• _WHAT NEEDS TO BE DONE_
From the entries below, transcribe exactly the lines between the line holding "#### Author" and the line holding "- Step-by-step instructions", inclusive; skip all other lines.

• _SOURCE RECORDS_

╔══

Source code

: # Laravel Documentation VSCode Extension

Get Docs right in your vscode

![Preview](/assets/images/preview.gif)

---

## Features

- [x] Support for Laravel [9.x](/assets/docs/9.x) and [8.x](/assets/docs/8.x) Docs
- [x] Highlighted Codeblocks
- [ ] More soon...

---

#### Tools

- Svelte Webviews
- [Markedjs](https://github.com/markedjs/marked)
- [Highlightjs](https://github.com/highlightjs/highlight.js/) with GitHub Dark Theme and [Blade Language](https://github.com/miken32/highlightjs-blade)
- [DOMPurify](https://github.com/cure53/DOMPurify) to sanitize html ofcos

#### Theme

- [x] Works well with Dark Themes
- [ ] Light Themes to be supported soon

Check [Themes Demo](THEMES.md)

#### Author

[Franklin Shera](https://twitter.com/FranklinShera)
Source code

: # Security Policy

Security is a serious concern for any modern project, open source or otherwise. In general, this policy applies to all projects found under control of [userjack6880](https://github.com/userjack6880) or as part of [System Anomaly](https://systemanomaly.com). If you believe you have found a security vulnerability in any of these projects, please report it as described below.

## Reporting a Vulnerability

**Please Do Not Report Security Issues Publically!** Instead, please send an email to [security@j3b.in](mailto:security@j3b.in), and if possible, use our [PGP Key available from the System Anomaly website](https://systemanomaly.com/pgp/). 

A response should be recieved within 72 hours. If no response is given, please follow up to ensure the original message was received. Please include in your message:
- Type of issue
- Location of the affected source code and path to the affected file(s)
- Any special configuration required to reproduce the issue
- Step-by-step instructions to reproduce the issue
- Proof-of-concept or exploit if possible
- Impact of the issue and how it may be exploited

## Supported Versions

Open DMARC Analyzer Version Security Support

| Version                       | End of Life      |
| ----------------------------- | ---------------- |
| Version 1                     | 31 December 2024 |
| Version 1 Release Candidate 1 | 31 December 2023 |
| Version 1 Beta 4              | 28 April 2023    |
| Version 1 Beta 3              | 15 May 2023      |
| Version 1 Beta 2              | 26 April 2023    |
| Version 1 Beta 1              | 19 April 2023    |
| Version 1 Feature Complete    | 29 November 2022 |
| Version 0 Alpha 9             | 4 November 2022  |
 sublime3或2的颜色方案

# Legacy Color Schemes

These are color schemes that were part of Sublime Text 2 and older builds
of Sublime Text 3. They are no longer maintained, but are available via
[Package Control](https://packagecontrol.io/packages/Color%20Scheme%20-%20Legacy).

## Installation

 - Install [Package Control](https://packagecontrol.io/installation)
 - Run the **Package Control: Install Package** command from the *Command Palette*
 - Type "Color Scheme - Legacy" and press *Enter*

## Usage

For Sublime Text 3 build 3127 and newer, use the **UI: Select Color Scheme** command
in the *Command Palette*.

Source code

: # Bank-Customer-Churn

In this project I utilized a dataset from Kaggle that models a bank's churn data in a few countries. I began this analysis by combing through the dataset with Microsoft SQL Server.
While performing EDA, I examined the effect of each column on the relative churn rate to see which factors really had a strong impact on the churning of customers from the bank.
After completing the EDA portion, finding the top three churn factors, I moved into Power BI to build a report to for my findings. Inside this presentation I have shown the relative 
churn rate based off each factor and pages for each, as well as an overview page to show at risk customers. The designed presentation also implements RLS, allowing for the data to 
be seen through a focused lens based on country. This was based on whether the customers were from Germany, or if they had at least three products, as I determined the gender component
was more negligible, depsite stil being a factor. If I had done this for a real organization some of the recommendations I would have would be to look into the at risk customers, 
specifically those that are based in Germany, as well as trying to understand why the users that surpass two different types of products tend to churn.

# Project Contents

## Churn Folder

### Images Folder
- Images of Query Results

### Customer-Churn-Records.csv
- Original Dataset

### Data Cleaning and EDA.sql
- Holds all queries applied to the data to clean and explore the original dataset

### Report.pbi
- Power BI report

╚══

• _FINISHED EXERCISE_
#### Author

[Franklin Shera](https://twitter.com/FranklinShera)
Source code

: # Security Policy

Security is a serious concern for any modern project, open source or otherwise. In general, this policy applies to all projects found under control of [userjack6880](https://github.com/userjack6880) or as part of [System Anomaly](https://systemanomaly.com). If you believe you have found a security vulnerability in any of these projects, please report it as described below.

## Reporting a Vulnerability

**Please Do Not Report Security Issues Publically!** Instead, please send an email to [security@j3b.in](mailto:security@j3b.in), and if possible, use our [PGP Key available from the System Anomaly website](https://systemanomaly.com/pgp/). 

A response should be recieved within 72 hours. If no response is given, please follow up to ensure the original message was received. Please include in your message:
- Type of issue
- Location of the affected source code and path to the affected file(s)
- Any special configuration required to reproduce the issue
- Step-by-step instructions to reproduce the issue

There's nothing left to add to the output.